The doe turns in her frame above the stove,
 
and her season climbs like the moon into its place
in the sky’s clock. The green theater
 
with its elegant aspens goes more threadbare
each week, so I’ll soon see the others, heretofore
 
only heard. Just to the south the casino lights
ride the underbellies of clouds, and further
 
down the interstate more world twirls
in its paper and drinks, while the baby throws
 
his feet through the bars, and the father
takes him like a little canoe on the billowy
 
lake of his chest. Comes a mewling, then,
from my dark, a mooing, a whine, feathered
 
or furred I can’t divine. The girl with the flat face
and bleached lips read her poems in crisp
 
Ivy League whatnot, but I got sidetracked
by the way her torso seemed stacked, pressed
 
in layers like shale, so there was a weight to her
that hung in the bottom of the eye like the bulk
 
of a tear that never quite falls. It’s true
the intelligence was clear as green ice, and just
 
as hard, stripped of its I and heat. Her baby
burbled on in the back of the room happily not
 
in the poems. Oh little rabbit of grief on the spot
where the last dog was turned under, don’t speak.
 
I make a fire, then dream a fire: wind carries
its gray rags into the woods, and the crackling
 
in the grate enters my ducts, wakes me.
When I look out, the grass along the fence
 
is crawling with light, and the last wild asters
press their blue buttons into the cold glass.
 
 
II. The New Year
 
Zero and a fine hard snow burns
when it hits bare skin. A white
 
ridge glows inside the birches
across the slough where snow articulates
 
the distance. Where water moves,
where the land heaves. I haul oak chunks
 
in a plastic sled. When I bend to stack
the splits, my breasts pop and burn,
 
and my child’s face rises like a bird
razoring its shadow over the snow.
 
Wind takes the rag of some old self
and shakes it at me. The heart is only
 
another shape the view stretches to include.
Birches march out of the hardwoods
 
with their white waists radiant, so many
clones on one taproot. A jay circles
 
the full feeders fending off smaller birds.
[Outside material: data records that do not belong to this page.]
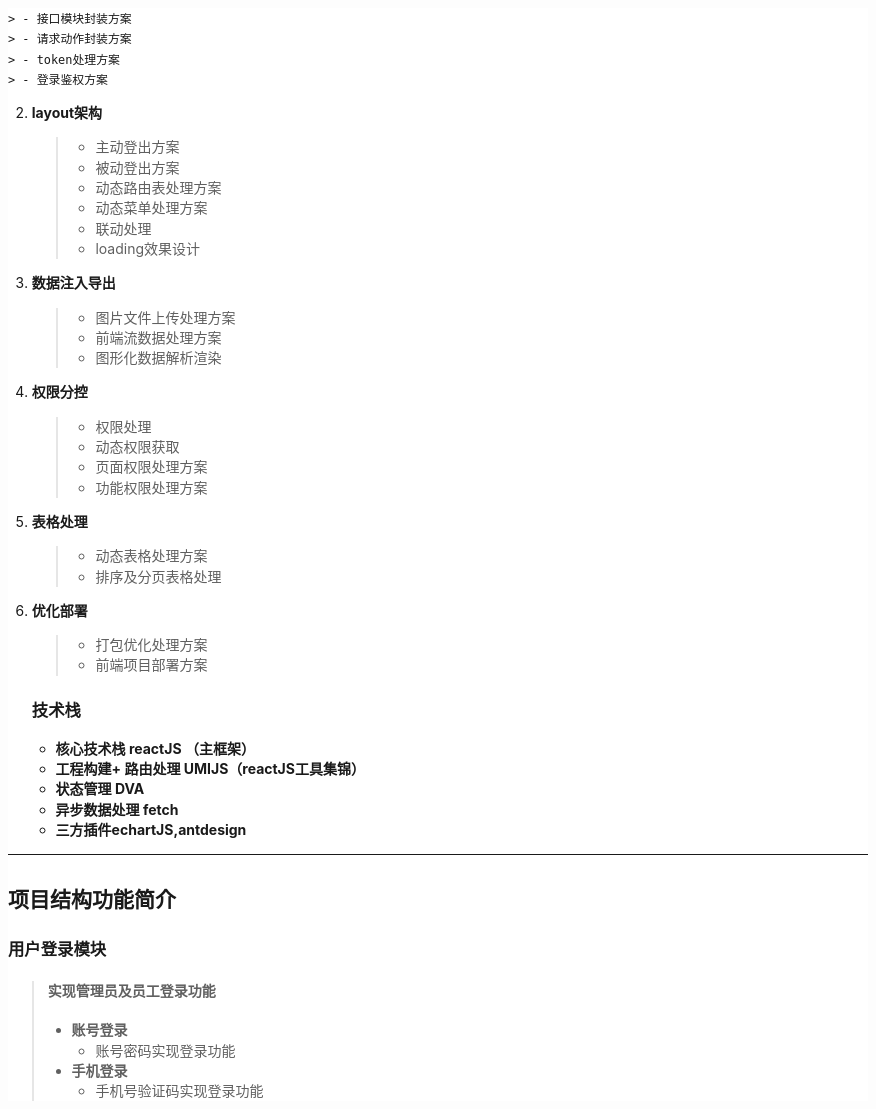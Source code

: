     > - 接口模块封装方案
    > - 请求动作封装方案
    > - token处理方案
    > - 登录鉴权方案

2. **layout架构**

    > - 主动登出方案
    > - 被动登出方案
    > - 动态路由表处理方案
    > - 动态菜单处理方案
    > - 联动处理
    > - loading效果设计

3. **数据注入导出**

    > - 图片文件上传处理方案
    > - 前端流数据处理方案
    > - 图形化数据解析渲染

4. **权限分控**

    > - 权限处理
    > - 动态权限获取
    > - 页面权限处理方案
    > - 功能权限处理方案

5. **表格处理**

    > - 动态表格处理方案
    > - 排序及分页表格处理

6. **优化部署**

    > - 打包优化处理方案
    > - 前端项目部署方案

    

    ### 技术栈

    - **核心技术栈  reactJS （主框架）**
    - **工程构建+ 路由处理 UMIJS（reactJS工具集锦）**  
    - **状态管理 DVA** 
    - **异步数据处理 fetch**
    - **三方插件echartJS,antdesign**

---

## 项目结构功能简介



### 用户登录模块

> #### 实现管理员及员工登录功能
>
> - **账号登录**
>     - 账号密码实现登录功能
> - **手机登录**    
>     - 手机号验证码实现登录功能
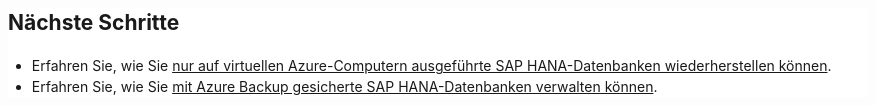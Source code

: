 ## <a name="next-steps"></a>Nächste Schritte

* Erfahren Sie, wie Sie [nur auf virtuellen Azure-Computern ausgeführte SAP HANA-Datenbanken wiederherstellen können](./sap-hana-db-restore.md).
* Erfahren Sie, wie Sie [mit Azure Backup gesicherte SAP HANA-Datenbanken verwalten können](./sap-hana-db-manage.md).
I make this vocal gesture because self
 
is simply one edge of me. Out here
there’s only an economy of wood burned
 
or to be burned, how much water’s left
in the tank, how hard or soft the light.
 
Degrees and drafts. This room and everything in it
are mine, and though I try to be selfish and grim,
 
my child has made me enduringly plural,
more than I, but not quite we.
 
Black-capped chickadees flee
from three big jays at the feeder. Shrieking
 
and diving in the strong winter light, the jays
are not actually blue. Their feathers refract light
 
so they appear blue. Self-luminous,
hardy and belligerent as pronouns.
 
 
III. Easter
 
The kick of the screw finding purchase in pine
slams my wrist bone, elbow and shoulder,
but it’s in, and the panel is up. Now another
and another until the wall is flush. I mark
 
and cut each length with the small tooth
of the new jigsaw my husband thought
I should have. Two days apart from him
and the child, I’ve forgotten the pump
 
to empty my breasts, so the saw’s jump
at the end of the cut draws the burning
up. And with it a guilt as bright as the room
where I drive plank after plank against the studs,
 
each a satisfaction against the body’s wish
to be elsewhere. Even into the night, I can’t put
down my drill. I stoke the fire and drive
more screws, loving the growl when they’re
 
in as far as they’ll go. The mind arranging
which planks and trim tomorrow, next week
and spring. Even my sleep is a cutting and fastening
broken by my turning on the full globes
 
of my breasts. So toward morning I dream
of parties given by women I used to know,
and to which I’m not and will never be invited,
trays of fancy sandwiches and petit fours,
 
half moon glasses of seething champagne.